Transfer learning is a machine learning technique where a model trained on one task is re-purposed for a second related task. Fine-tuning takes this a step further by continuing the training of a pre-trained model on a new, typically smaller, dataset for a specific task. This approach is highly effective in deep learning, especially when you have limited data for your target task, as it leverages the features learned by the pre-trained model from a very large dataset.

Why Transfer Learning?

Reduced Training Time: Pre-trained models have already learned general features (e.g., edge detectors, texture detectors in images) from massive datasets (like ImageNet), saving a huge amount of training time.
Better Performance with Less Data: By using pre-trained weights, your model can achieve higher accuracy even with a relatively small target dataset, as it benefits from the extensive knowledge encoded in the pre-trained model.
Overfitting Prevention: For small datasets, training a deep network from scratch often leads to overfitting. Transfer learning acts as a form of regularization.

Common Strategies for Transfer Learning in PyTorch

**Feature Extractor (Fixed Feature Extractor):
- Initialize a pre-trained model.
- Freeze the weights of most of the pre-trained layers (e.g., convolutional base).
- Replace the final classification layer(s) with new layers tailored to your specific task (e.g., number of output classes).
- Only train the new, randomly initialized layers. This is faster and generally good for smaller datasets.
**Fine-tuning (All Layers or Partial Layers):
- Initialize a pre-trained model.
- Replace the final classification layer(s) (if necessary).
- Unfreeze some or all layers of the pre-trained model.
- Train the entire model (or a larger portion) with a very small learning rate, as the existing weights are already good.

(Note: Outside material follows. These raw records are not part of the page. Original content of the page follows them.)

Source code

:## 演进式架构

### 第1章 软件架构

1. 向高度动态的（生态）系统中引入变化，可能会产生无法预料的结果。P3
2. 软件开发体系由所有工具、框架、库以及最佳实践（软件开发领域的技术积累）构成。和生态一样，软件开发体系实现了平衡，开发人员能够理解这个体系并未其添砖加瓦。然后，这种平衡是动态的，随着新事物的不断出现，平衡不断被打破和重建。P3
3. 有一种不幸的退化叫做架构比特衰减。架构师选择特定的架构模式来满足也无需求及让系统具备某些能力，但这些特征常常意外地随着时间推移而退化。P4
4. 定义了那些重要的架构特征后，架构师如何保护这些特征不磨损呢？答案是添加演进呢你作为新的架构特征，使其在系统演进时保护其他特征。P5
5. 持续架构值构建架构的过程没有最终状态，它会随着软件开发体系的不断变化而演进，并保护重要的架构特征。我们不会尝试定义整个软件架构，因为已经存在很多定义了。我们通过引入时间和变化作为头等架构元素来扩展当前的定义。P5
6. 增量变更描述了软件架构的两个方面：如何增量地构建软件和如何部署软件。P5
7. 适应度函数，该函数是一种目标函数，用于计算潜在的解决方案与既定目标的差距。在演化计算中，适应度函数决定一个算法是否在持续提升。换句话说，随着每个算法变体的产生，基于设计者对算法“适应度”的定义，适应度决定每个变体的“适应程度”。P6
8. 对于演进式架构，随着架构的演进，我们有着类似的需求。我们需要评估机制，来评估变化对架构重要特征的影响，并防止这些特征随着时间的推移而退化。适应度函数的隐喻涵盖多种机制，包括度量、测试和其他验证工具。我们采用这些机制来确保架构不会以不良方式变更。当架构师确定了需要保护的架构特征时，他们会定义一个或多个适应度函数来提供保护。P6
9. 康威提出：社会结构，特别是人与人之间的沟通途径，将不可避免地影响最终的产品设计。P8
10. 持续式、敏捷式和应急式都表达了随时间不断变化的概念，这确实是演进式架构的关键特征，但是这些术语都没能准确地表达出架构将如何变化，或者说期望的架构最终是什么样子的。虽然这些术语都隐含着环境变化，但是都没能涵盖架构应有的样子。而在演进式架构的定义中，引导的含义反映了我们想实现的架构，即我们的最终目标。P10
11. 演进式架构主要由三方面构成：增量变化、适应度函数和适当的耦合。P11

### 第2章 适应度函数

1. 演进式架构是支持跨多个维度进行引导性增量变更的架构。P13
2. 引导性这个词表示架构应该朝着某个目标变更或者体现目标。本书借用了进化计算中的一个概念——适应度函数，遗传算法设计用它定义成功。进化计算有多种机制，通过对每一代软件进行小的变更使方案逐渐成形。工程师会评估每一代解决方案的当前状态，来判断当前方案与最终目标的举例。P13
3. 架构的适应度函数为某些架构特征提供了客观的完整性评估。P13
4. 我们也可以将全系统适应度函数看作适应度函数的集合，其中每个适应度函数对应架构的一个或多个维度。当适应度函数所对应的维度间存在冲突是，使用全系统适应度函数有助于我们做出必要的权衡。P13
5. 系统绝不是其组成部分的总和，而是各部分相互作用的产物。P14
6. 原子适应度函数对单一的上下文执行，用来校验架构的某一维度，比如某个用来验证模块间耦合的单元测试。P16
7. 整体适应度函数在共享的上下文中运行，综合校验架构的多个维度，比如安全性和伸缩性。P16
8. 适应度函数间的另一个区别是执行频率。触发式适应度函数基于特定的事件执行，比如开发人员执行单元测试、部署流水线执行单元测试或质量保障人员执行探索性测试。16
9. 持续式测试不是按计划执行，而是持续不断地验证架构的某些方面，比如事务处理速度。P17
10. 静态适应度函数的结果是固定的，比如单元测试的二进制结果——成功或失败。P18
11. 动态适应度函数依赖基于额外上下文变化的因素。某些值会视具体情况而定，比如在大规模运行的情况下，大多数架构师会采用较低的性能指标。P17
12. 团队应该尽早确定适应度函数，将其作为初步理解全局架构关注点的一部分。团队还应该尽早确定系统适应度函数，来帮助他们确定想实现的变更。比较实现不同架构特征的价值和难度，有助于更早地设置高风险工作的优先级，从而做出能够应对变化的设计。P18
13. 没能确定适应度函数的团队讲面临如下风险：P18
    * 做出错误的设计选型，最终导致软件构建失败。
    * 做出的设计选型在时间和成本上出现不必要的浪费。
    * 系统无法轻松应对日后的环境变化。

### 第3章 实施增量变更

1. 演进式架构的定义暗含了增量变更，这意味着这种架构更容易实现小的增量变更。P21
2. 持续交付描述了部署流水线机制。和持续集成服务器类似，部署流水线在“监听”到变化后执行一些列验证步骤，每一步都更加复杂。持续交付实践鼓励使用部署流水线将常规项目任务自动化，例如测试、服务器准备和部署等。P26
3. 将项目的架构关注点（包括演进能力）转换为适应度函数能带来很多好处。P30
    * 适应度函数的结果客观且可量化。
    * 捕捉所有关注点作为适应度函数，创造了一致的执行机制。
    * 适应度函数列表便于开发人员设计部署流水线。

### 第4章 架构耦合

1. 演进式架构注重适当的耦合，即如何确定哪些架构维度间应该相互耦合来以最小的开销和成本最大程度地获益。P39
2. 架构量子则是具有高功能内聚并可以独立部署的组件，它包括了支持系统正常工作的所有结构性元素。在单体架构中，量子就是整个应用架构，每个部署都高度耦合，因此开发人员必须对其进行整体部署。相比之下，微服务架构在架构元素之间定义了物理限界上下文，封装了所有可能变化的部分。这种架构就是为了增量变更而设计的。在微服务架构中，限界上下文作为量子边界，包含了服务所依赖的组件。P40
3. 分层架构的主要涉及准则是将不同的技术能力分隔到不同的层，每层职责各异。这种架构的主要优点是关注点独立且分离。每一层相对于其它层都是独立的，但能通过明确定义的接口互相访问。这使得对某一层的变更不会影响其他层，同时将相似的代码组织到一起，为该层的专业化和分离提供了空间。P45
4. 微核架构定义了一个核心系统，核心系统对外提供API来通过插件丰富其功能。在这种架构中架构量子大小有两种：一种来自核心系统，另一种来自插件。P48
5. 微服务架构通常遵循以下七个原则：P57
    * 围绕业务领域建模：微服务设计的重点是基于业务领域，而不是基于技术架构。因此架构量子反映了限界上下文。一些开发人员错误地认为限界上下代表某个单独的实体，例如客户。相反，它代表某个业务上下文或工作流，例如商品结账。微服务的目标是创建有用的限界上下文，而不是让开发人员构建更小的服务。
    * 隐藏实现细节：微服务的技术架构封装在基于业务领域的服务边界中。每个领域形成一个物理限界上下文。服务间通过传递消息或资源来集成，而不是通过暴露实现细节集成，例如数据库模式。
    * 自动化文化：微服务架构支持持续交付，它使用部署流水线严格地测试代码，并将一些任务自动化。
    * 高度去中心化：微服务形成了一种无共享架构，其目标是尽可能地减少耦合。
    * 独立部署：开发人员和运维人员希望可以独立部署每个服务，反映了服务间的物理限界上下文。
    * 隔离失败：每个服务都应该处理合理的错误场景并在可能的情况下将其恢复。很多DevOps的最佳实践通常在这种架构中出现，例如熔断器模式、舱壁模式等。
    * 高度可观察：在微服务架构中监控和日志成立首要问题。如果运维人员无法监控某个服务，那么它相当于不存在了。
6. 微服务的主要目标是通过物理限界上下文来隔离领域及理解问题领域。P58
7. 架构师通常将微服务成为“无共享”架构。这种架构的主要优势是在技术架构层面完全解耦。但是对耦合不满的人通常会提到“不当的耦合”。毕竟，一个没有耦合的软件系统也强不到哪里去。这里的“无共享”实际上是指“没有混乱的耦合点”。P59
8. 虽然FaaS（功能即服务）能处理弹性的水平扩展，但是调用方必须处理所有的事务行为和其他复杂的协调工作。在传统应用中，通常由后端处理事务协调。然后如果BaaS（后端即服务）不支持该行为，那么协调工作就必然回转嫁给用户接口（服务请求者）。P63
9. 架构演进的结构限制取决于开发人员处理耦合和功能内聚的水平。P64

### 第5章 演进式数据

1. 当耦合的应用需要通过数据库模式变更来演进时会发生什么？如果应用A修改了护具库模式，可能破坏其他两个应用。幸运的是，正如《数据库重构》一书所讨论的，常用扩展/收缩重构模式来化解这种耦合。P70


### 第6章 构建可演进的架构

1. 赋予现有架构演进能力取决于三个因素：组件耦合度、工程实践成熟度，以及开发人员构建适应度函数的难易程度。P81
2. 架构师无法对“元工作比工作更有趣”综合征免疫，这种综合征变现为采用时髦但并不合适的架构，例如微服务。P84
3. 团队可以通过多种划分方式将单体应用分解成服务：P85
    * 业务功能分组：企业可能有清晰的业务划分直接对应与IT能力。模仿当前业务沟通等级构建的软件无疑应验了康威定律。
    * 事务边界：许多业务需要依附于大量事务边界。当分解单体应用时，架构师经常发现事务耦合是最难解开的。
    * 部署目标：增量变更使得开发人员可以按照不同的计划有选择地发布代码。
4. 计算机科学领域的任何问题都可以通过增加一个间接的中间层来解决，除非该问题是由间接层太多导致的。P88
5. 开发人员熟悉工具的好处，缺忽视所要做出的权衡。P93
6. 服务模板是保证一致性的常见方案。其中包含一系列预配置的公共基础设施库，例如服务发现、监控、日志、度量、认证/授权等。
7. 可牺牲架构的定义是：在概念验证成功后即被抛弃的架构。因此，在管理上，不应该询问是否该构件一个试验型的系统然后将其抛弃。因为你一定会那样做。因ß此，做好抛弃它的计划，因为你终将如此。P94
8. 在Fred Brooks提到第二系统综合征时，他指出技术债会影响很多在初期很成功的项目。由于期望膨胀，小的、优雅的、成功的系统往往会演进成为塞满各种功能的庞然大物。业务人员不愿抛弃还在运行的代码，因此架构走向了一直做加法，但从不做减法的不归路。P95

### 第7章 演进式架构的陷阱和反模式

This is suitable for larger datasets or when the new task is significantly different from the original task.

Example: Transfer Learning with a Pre-trained ResNet

Let's fine-tune a pre-trained ResNet-18 model for a simple image classification task (e.g., distinguishing between two custom classes).

import torch
import torch.nn as nn
import torch.optim as optim
from torchvision import models, transforms, datasets
from torch.utils.data import DataLoader
import matplotlib.pyplot as plt
import numpy as np
import os

# --- 1. Device Configuration ---
device = torch.device("cuda:0" if torch.cuda.is_available() else "cpu")
print(f"Using device: {device}")

# --- 2. Data Loading and Preprocessing ---
# Assume you have a dataset structured like:
# data/
# └─ train/
# │   └─ class_a/
# │   │   └─ img1.jpg
# │   │   └─ img2.jpg
# │   └─ class_b/
# │       └─ img3.jpg
# │       └─ img4.jpg
# └─ val/
#     └─ class_a/
#     │   └─ img5.jpg
#     └─ class_b/
#         └─ img6.jpg

# For demonstration, let's use a dummy dataset (e.g., cifar-10 for simplicity
# or you can create a small dummy folder structure to simulate your data).
# If you want to use your own data, replace this with ImageFolder pointing to your paths.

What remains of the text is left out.